Iván Illich fue un crítico social y un pensador que tuvo mucha notoriedad pública en los años setenta. Sus críticas a la escolarización, a la medicalización y a los transportes motorizados tuvieron una presencia prominente en diversos debates en América Latina, Estados Unidos y Europa. Después, en los años noventa, desapareció un poco del mapa por razones biográficas e históricas. Ahora hay que recuperarlo porque ese giro histórico que lo volvió irrelevante en los noventa ha dado otro giro: ahora vivimos un nuevo cambio en el espíritu de los tiempos y este cambio vuelve pertinente a autores como Illich.

 

¿El giro histórico de los noventa es el giro hacia el neoliberalismo?

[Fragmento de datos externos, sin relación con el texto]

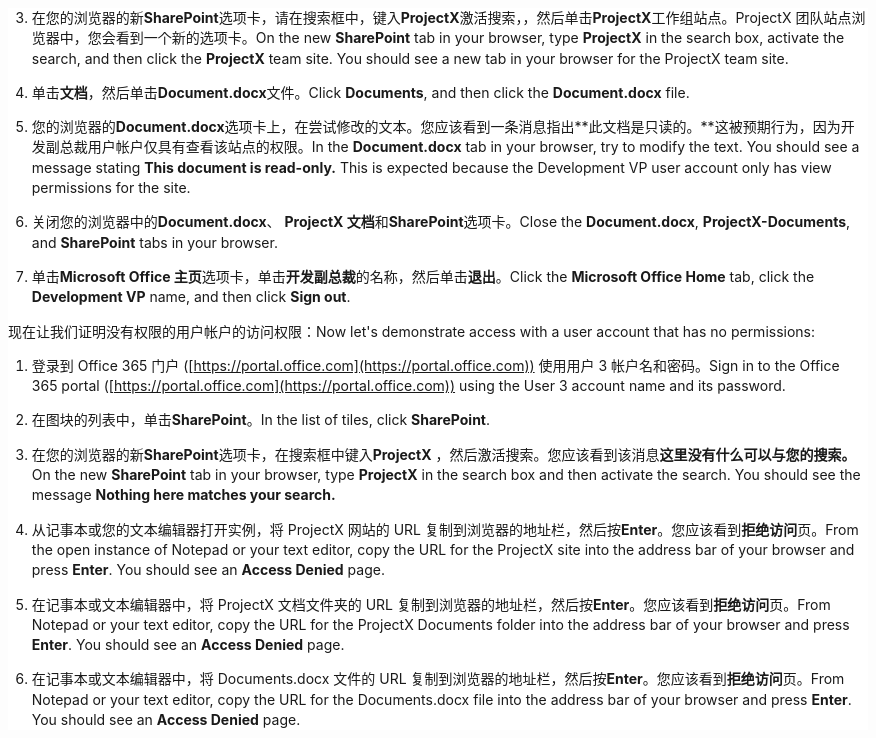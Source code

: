 3. <span data-ttu-id="c3c12-p109">在您的浏览器的新**SharePoint**选项卡，请在搜索框中，键入**ProjectX**激活搜索，，然后单击**ProjectX**工作组站点。ProjectX 团队站点浏览器中，您会看到一个新的选项卡。</span><span class="sxs-lookup"><span data-stu-id="c3c12-p109">On the new **SharePoint** tab in your browser, type **ProjectX** in the search box, activate the search, and then click the **ProjectX** team site. You should see a new tab in your browser for the ProjectX team site.</span></span>
    
4. <span data-ttu-id="c3c12-207">单击**文档**，然后单击**Document.docx**文件。</span><span class="sxs-lookup"><span data-stu-id="c3c12-207">Click **Documents**, and then click the **Document.docx** file.</span></span>
    
5. <span data-ttu-id="c3c12-p110">您的浏览器的**Document.docx**选项卡上，在尝试修改的文本。您应该看到一条消息指出**此文档是只读的。**这被预期行为，因为开发副总裁用户帐户仅具有查看该站点的权限。</span><span class="sxs-lookup"><span data-stu-id="c3c12-p110">In the **Document.docx** tab in your browser, try to modify the text. You should see a message stating **This document is read-only.** This is expected because the Development VP user account only has view permissions for the site.</span></span>
    
6. <span data-ttu-id="c3c12-211">关闭您的浏览器中的**Document.docx**、 **ProjectX 文档**和**SharePoint**选项卡。</span><span class="sxs-lookup"><span data-stu-id="c3c12-211">Close the **Document.docx**, **ProjectX-Documents**, and **SharePoint** tabs in your browser.</span></span>
    
7. <span data-ttu-id="c3c12-212">单击**Microsoft Office 主页**选项卡，单击**开发副总裁**的名称，然后单击**退出**。</span><span class="sxs-lookup"><span data-stu-id="c3c12-212">Click the **Microsoft Office Home** tab, click the **Development VP** name, and then click **Sign out**.</span></span>
    
<span data-ttu-id="c3c12-213">现在让我们证明没有权限的用户帐户的访问权限：</span><span class="sxs-lookup"><span data-stu-id="c3c12-213">Now let's demonstrate access with a user account that has no permissions:</span></span>
  
1. <span data-ttu-id="c3c12-214">登录到 Office 365 门户 ([https://portal.office.com](https://portal.office.com)) 使用用户 3 帐户名和密码。</span><span class="sxs-lookup"><span data-stu-id="c3c12-214">Sign in to the Office 365 portal ([https://portal.office.com](https://portal.office.com)) using the User 3 account name and its password.</span></span>
    
2. <span data-ttu-id="c3c12-215">在图块的列表中，单击**SharePoint**。</span><span class="sxs-lookup"><span data-stu-id="c3c12-215">In the list of tiles, click **SharePoint**.</span></span>
    
3. <span data-ttu-id="c3c12-p111">在您的浏览器的新**SharePoint**选项卡，在搜索框中键入**ProjectX** ，然后激活搜索。您应该看到该消息**这里没有什么可以与您的搜索。**</span><span class="sxs-lookup"><span data-stu-id="c3c12-p111">On the new **SharePoint** tab in your browser, type **ProjectX** in the search box and then activate the search. You should see the message **Nothing here matches your search.**</span></span>
    
4. <span data-ttu-id="c3c12-p112">从记事本或您的文本编辑器打开实例，将 ProjectX 网站的 URL 复制到浏览器的地址栏，然后按**Enter**。您应该看到**拒绝访问**页。</span><span class="sxs-lookup"><span data-stu-id="c3c12-p112">From the open instance of Notepad or your text editor, copy the URL for the ProjectX site into the address bar of your browser and press **Enter**. You should see an **Access Denied** page.</span></span>
    
5. <span data-ttu-id="c3c12-p113">在记事本或文本编辑器中，将 ProjectX 文档文件夹的 URL 复制到浏览器的地址栏，然后按**Enter**。您应该看到**拒绝访问**页。</span><span class="sxs-lookup"><span data-stu-id="c3c12-p113">From Notepad or your text editor, copy the URL for the ProjectX Documents folder into the address bar of your browser and press **Enter**. You should see an **Access Denied** page.</span></span>
    
6. <span data-ttu-id="c3c12-p114">在记事本或文本编辑器中，将 Documents.docx 文件的 URL 复制到浏览器的地址栏，然后按**Enter**。您应该看到**拒绝访问**页。</span><span class="sxs-lookup"><span data-stu-id="c3c12-p114">From Notepad or your text editor, copy the URL for the Documents.docx file into the address bar of your browser and press **Enter**. You should see an **Access Denied** page.</span></span>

Sí, en los años ochenta y, sobre todo, noventa el giro hegemónico del pensamiento hacia el neoliberalismo y el pensamiento único convirtió en autores fuera de lugar a autores como Illich, que pertenece a lo que podríamos llamar “el espíritu del ‘68”, ese optimismo transformador, según el cual puede haber cambios a gran escala que reestructuren las relaciones sociales en términos emancipadores. En los ochenta y noventa, las ideas transformadoras no sólo parecían ser un sueño irrealizable, sino también un sueño nocivo, puesto que de lo que se trataba era de hacer eficientes los procesos capitalistas de la manera menos restringida posible. Ahora bien, en esta segunda década del siglo XXI, parece haber un nuevo giro histórico que vuelve irrelevante la noción del “fin de la historia” y la idea de que ya no hay espacio para la especulación teórica y política en la forma de organización social. Están pasando cosas que, para bien o para mal, acaban con esa hegemonía del “fin de la historia”.

 

¿Qué fenómenos reflejan este giro ideológico?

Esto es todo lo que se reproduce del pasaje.